The race for using high-performance computing in oil and gas reservoir simulation, management and development is on. Oil and gas supermajors are continuously pushing for higher efficiency and lower costs, all the more so since the oil price crash in 2014 caused them to cut exploration and production investments. The industry is increasingly relying on advanced technology in appraising oil and gas fields that would minimize downtime and maximize profits.
Last week, ExxonMobil boasted that it had set a record in high-performance oil and gas reservoir computing. In cooperation with the National Center for Supercomputing Applications (NCSA), Exxon said it achieved parallel simulation using 716,800 processors, the equivalent of 22,400 computers with 32 processors each. The U.S. major claims that the data output is provided “thousands of times faster” than data received with typical oil and gas reservoir simulations.
“As our industry looks for cost-effective and environmentally responsible ways to find and develop oil and gas fields, we rely on this type of technology to model the complex processes that govern the flow of oil, water and gas in various reservoirs,” Tom Schuessler, president of ExxonMobil Upstream Research Company, said in Exxon’s statement.
But it’s not only Exxon that is using supercomputers to seek ways to drastically cut time in studying oil and gas reservoirs. All supermajors are doing it, aware of the fact that if they can significantly increase the speed of field simulation and reduce downtime and machinery idling in reservoir assessment, management and development, they stand to gain a competitive advantage over peers. Related: Who Will Win The Race In Russia’s Emerging Oil Frontier?
UK’s major BP opened in 2013 a center for High-Performance Computing at its U.S. headquarters in Houston, to help it with seismic imaging technology, new field exploration, and reservoir management. BP’s supercomputer total memory had the equivalent of over 40,000 average laptop computers at the time.
Italy’s Eni SpA has a high-performance computing center to support the exploration and study of reservoirs. The Italian group is developing models based on supercomputers to simulate the movement of hydrocarbons in the rock pores and likely production from wells.

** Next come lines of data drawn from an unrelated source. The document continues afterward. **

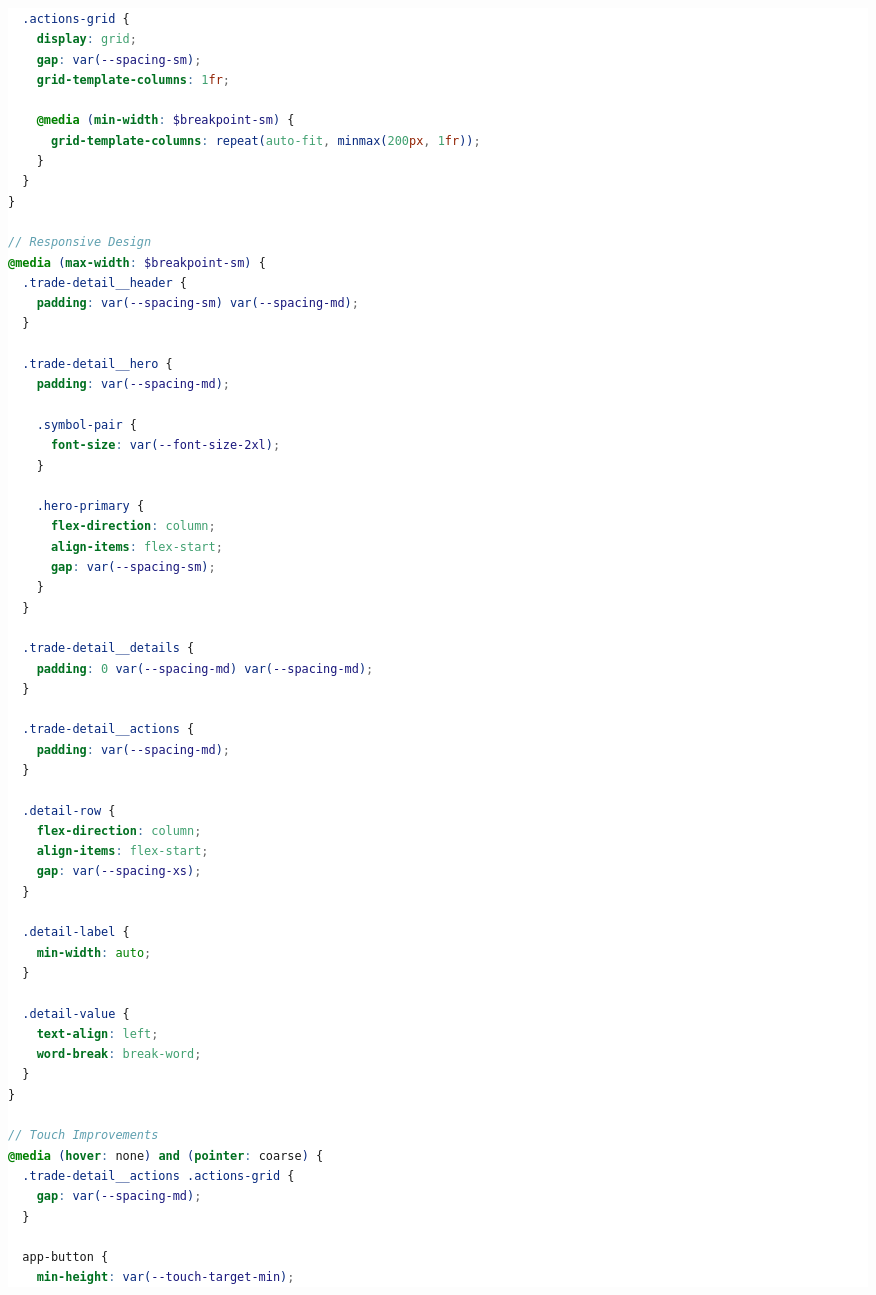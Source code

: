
 ```scss
  .actions-grid {
    display: grid;
    gap: var(--spacing-sm);
    grid-template-columns: 1fr;

    @media (min-width: $breakpoint-sm) {
      grid-template-columns: repeat(auto-fit, minmax(200px, 1fr));
    }
  }
}

// Responsive Design
@media (max-width: $breakpoint-sm) {
  .trade-detail__header {
    padding: var(--spacing-sm) var(--spacing-md);
  }

  .trade-detail__hero {
    padding: var(--spacing-md);

    .symbol-pair {
      font-size: var(--font-size-2xl);
    }

    .hero-primary {
      flex-direction: column;
      align-items: flex-start;
      gap: var(--spacing-sm);
    }
  }

  .trade-detail__details {
    padding: 0 var(--spacing-md) var(--spacing-md);
  }

  .trade-detail__actions {
    padding: var(--spacing-md);
  }

  .detail-row {
    flex-direction: column;
    align-items: flex-start;
    gap: var(--spacing-xs);
  }

  .detail-label {
    min-width: auto;
  }

  .detail-value {
    text-align: left;
    word-break: break-word;
  }
}

// Touch Improvements
@media (hover: none) and (pointer: coarse) {
  .trade-detail__actions .actions-grid {
    gap: var(--spacing-md);
  }

  app-button {
    min-height: var(--touch-target-min);
```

France’s Total SA said last year that its proprietary supercomputer had the computing power equivalent of more than 80,000 laptops combined. The French group uses supercomputing to optimize field development and shorten the duration of reservoir studies.
Total has also joined Chevron and Schlumberger in developing a software reservoir simulator, a project on which the U.S. major and the oilfield services provider have been working since 2000. Related: Is Big Oil Underestimating Autonomous Vehicles?
So oil and gas majors are exploiting the advances in computer science and are actively seeking ways to boost efficiency while reducing exploration times. High-performance computing is one of the areas of technology which oil and gas companies have been adopting.
Industry experts believe that this year, cloud computing adoption will also be one of the main IT trends for oil and gas, alongside the Internet of Things, drones, intelligent rigs, and leak-detection software.
As far as exploration and production (E&P) software is concerned, Transparency Market Research said in a report on Monday that it expects the global E&P software market to be worth US$14.7 billion by the end of 2024, compared to US$3.1 billion in 2015, with a compound annual growth rate (CAGR) of 18.9 percent between 2016 and 2024. The obvious reason for the surging revenue of this market is the growth of the global oil and gas industry, TMR noted. The North American market - which had 34 percent in the global market in 2015 – is expected to continue its market share dominance in the coming years, thanks to rising investments in U.S. shale gas. The increased number of offshore developments across the Middle East and Africa would be the top driving factor for the MENA region growth in E&P software revenue, TMR said.
The race for advanced software solutions and supercomputing among oil and gas supermajors is wide open.